Return the data below, unchanged.
#### Material to process
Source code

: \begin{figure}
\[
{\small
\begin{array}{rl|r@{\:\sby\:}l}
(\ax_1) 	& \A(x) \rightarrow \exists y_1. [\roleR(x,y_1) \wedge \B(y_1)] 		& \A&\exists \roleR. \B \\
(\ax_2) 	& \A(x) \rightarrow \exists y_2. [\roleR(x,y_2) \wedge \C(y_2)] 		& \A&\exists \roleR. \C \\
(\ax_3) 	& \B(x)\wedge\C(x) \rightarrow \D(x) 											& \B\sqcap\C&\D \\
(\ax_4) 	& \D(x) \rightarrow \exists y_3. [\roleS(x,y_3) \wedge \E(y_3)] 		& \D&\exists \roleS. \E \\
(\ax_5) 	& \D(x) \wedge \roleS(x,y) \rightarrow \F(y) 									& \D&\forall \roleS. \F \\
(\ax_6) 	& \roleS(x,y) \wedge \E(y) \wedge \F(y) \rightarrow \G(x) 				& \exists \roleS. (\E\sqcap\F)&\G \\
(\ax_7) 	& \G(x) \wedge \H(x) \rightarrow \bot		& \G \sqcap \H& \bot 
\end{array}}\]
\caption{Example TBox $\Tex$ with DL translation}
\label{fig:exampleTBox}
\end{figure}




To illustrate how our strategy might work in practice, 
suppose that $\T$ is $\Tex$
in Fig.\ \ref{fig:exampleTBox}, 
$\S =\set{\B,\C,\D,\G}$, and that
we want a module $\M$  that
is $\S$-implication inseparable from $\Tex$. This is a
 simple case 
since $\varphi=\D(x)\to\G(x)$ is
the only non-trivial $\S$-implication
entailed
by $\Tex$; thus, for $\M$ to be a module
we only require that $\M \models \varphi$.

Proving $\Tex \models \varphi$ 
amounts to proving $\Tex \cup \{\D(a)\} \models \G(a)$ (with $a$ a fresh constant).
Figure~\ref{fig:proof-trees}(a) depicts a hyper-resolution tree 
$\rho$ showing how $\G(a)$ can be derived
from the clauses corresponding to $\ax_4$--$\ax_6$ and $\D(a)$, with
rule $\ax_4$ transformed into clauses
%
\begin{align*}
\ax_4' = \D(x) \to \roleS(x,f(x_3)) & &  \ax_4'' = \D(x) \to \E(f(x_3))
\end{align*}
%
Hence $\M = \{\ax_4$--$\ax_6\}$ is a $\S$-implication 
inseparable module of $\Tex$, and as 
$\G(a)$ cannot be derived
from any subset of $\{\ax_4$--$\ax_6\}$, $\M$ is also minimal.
########
→ Response
Source code

: \begin{figure}
\[
{\small
\begin{array}{rl|r@{\:\sby\:}l}
(\ax_1) 	& \A(x) \rightarrow \exists y_1. [\roleR(x,y_1) \wedge \B(y_1)] 		& \A&\exists \roleR. \B \\
(\ax_2) 	& \A(x) \rightarrow \exists y_2. [\roleR(x,y_2) \wedge \C(y_2)] 		& \A&\exists \roleR. \C \\
(\ax_3) 	& \B(x)\wedge\C(x) \rightarrow \D(x) 											& \B\sqcap\C&\D \\
(\ax_4) 	& \D(x) \rightarrow \exists y_3. [\roleS(x,y_3) \wedge \E(y_3)] 		& \D&\exists \roleS. \E \\
(\ax_5) 	& \D(x) \wedge \roleS(x,y) \rightarrow \F(y) 									& \D&\forall \roleS. \F \\
(\ax_6) 	& \roleS(x,y) \wedge \E(y) \wedge \F(y) \rightarrow \G(x) 				& \exists \roleS. (\E\sqcap\F)&\G \\
(\ax_7) 	& \G(x) \wedge \H(x) \rightarrow \bot		& \G \sqcap \H& \bot 
\end{array}}\]
\caption{Example TBox $\Tex$ with DL translation}
\label{fig:exampleTBox}
\end{figure}




To illustrate how our strategy might work in practice, 
suppose that $\T$ is $\Tex$
in Fig.\ \ref{fig:exampleTBox}, 
$\S =\set{\B,\C,\D,\G}$, and that
we want a module $\M$  that
is $\S$-implication inseparable from $\Tex$. This is a
 simple case 
since $\varphi=\D(x)\to\G(x)$ is
the only non-trivial $\S$-implication
entailed
by $\Tex$; thus, for $\M$ to be a module
we only require that $\M \models \varphi$.

Proving $\Tex \models \varphi$ 
amounts to proving $\Tex \cup \{\D(a)\} \models \G(a)$ (with $a$ a fresh constant).
Figure~\ref{fig:proof-trees}(a) depicts a hyper-resolution tree 
$\rho$ showing how $\G(a)$ can be derived
from the clauses corresponding to $\ax_4$--$\ax_6$ and $\D(a)$, with
rule $\ax_4$ transformed into clauses
%
\begin{align*}
\ax_4' = \D(x) \to \roleS(x,f(x_3)) & &  \ax_4'' = \D(x) \to \E(f(x_3))
\end{align*}
%
Hence $\M = \{\ax_4$--$\ax_6\}$ is a $\S$-implication 
inseparable module of $\Tex$, and as 
$\G(a)$ cannot be derived
from any subset of $\{\ax_4$--$\ax_6\}$, $\M$ is also minimal.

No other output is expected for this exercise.